Day Four
Patients moved in and out of the wards today, recipients of 21 surgeries in total, participating in physical therapy, hobbling up and down hallways and staircases with walkers and crutches with the help of physical therapists, and then being discharged and cleared to return home with their new hip, knee, or repaired trauma case. Patients who were split open on the operating table the day prior were walking and ready to go home. It is incredible what the human body can withstand and how quickly it begins to heal. One physical therapist said to me that these people were doing things today that some patients back home wouldn’t be ready to do for another month, and they were doing it with much less pain medication. And they did it with much wider smiles than one might expect.
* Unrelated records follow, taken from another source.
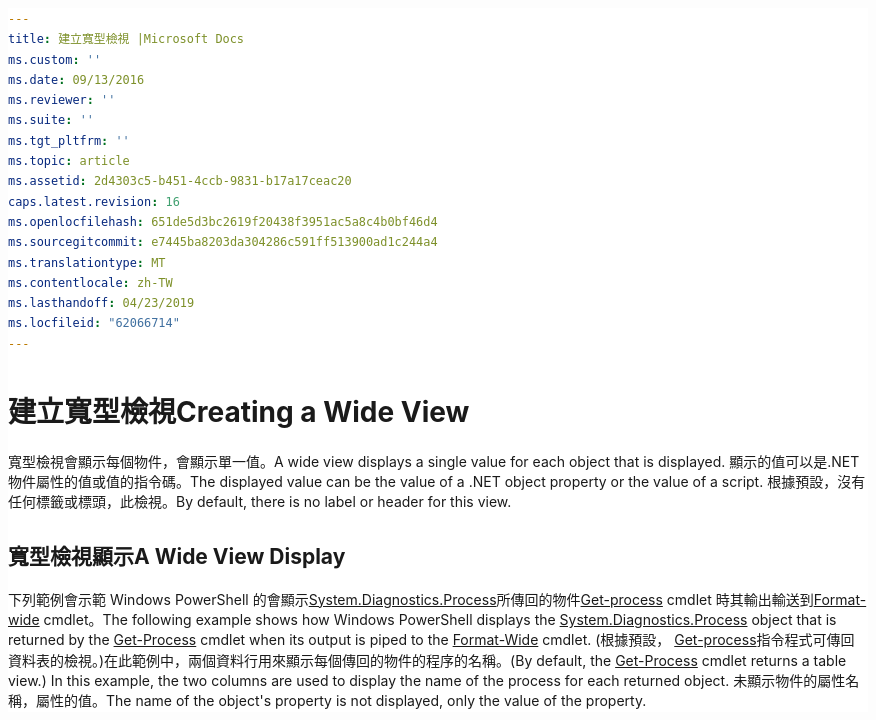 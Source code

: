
 ```yaml
---
title: 建立寬型檢視 |Microsoft Docs
ms.custom: ''
ms.date: 09/13/2016
ms.reviewer: ''
ms.suite: ''
ms.tgt_pltfrm: ''
ms.topic: article
ms.assetid: 2d4303c5-b451-4ccb-9831-b17a17ceac20
caps.latest.revision: 16
ms.openlocfilehash: 651de5d3bc2619f20438f3951ac5a8c4b0bf46d4
ms.sourcegitcommit: e7445ba8203da304286c591ff513900ad1c244a4
ms.translationtype: MT
ms.contentlocale: zh-TW
ms.lasthandoff: 04/23/2019
ms.locfileid: "62066714"
---
```

# <a name="creating-a-wide-view"></a><span data-ttu-id="bca2f-102">建立寬型檢視</span><span class="sxs-lookup"><span data-stu-id="bca2f-102">Creating a Wide View</span></span>

<span data-ttu-id="bca2f-103">寬型檢視會顯示每個物件，會顯示單一值。</span><span class="sxs-lookup"><span data-stu-id="bca2f-103">A wide view displays a single value for each object that is displayed.</span></span> <span data-ttu-id="bca2f-104">顯示的值可以是.NET 物件屬性的值或值的指令碼。</span><span class="sxs-lookup"><span data-stu-id="bca2f-104">The displayed value can be the value of a .NET object property or the value of a script.</span></span> <span data-ttu-id="bca2f-105">根據預設，沒有任何標籤或標頭，此檢視。</span><span class="sxs-lookup"><span data-stu-id="bca2f-105">By default, there is no label or header for this view.</span></span>

## <a name="a-wide-view-display"></a><span data-ttu-id="bca2f-106">寬型檢視顯示</span><span class="sxs-lookup"><span data-stu-id="bca2f-106">A Wide View Display</span></span>

<span data-ttu-id="bca2f-107">下列範例會示範 Windows PowerShell 的會顯示[System.Diagnostics.Process](/dotnet/api/System.Diagnostics.Process)所傳回的物件[Get-process](/powershell/module/Microsoft.PowerShell.Management/Get-Process) cmdlet 時其輸出輸送到[Format-wide](/powershell/module/Microsoft.PowerShell.Utility/Format-Wide) cmdlet。</span><span class="sxs-lookup"><span data-stu-id="bca2f-107">The following example shows how Windows PowerShell displays the [System.Diagnostics.Process](/dotnet/api/System.Diagnostics.Process) object that is returned by the [Get-Process](/powershell/module/Microsoft.PowerShell.Management/Get-Process) cmdlet when its output is piped to the [Format-Wide](/powershell/module/Microsoft.PowerShell.Utility/Format-Wide) cmdlet.</span></span> <span data-ttu-id="bca2f-108">(根據預設， [Get-process](/powershell/module/Microsoft.PowerShell.Management/Get-Process)指令程式可傳回資料表的檢視。)在此範例中，兩個資料行用來顯示每個傳回的物件的程序的名稱。</span><span class="sxs-lookup"><span data-stu-id="bca2f-108">(By default, the [Get-Process](/powershell/module/Microsoft.PowerShell.Management/Get-Process) cmdlet returns a table view.) In this example, the two columns are used to display the name of the process for each returned object.</span></span> <span data-ttu-id="bca2f-109">未顯示物件的屬性名稱，屬性的值。</span><span class="sxs-lookup"><span data-stu-id="bca2f-109">The name of the object's property is not displayed, only the value of the property.</span></span>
Our new friends are always smiling. I hardly believe it when some patients tell us that they have “un poco dolor,” a little pain, which may be true compared to the excruciating circumstances that some of them lived in before, but is pain that keeps most patients in bed for much longer than 12 hours. And other than their little pain, they tell us that they are perfectly fine and so grateful. Even after I helped move a woman on her bed and it had clearly been a painful experience, she smiled at me and said, “Gracias, gracias.” A man whose surgery I observed waved to me and smiled every time he saw me today, and our little 12 year old friend smiled at me every time I came in to say hi. They know how to be happy despite hardship.
I met a man today who had taken a fall from a high location on a construction site, who hadn’t been able to move his shoulder well and without pain for a long time. His surgery was yesterday, and today he was able to put his hand all the way up and lean on it against the wall. He said it hurt just a little, but he used it with apparent ease. As he put his outstretched hand on the wall above his head, something that most people can do easily and don’t think twice about, his wife told us that he hadn’t been able to do that before. Imagine the liberation he must feel to be able to move his shoulder again.
If there is one thing I have learned from our new friends, it is that we as God’s children are capable of more than we expect ourselves to be through Him. The human body we have been given can bounce back much more quickly than I would have anticipated from surgery, and the people can be happy and grateful, and they can smile and be friendly despite their uncomfortable circumstances. They look for the positive, for the changes that they will see soon in their life because of their operations, for the kind faces who smile and ask them how they are doing, and they focus on it. It is because of Him that we can have everlasting joy. He is the light that shines in the darkness, that the darkness cannot comprehend. No matter how dark the circumstance, as long as we invite his light into our lives, the light will always drown the darkness, and we will heal.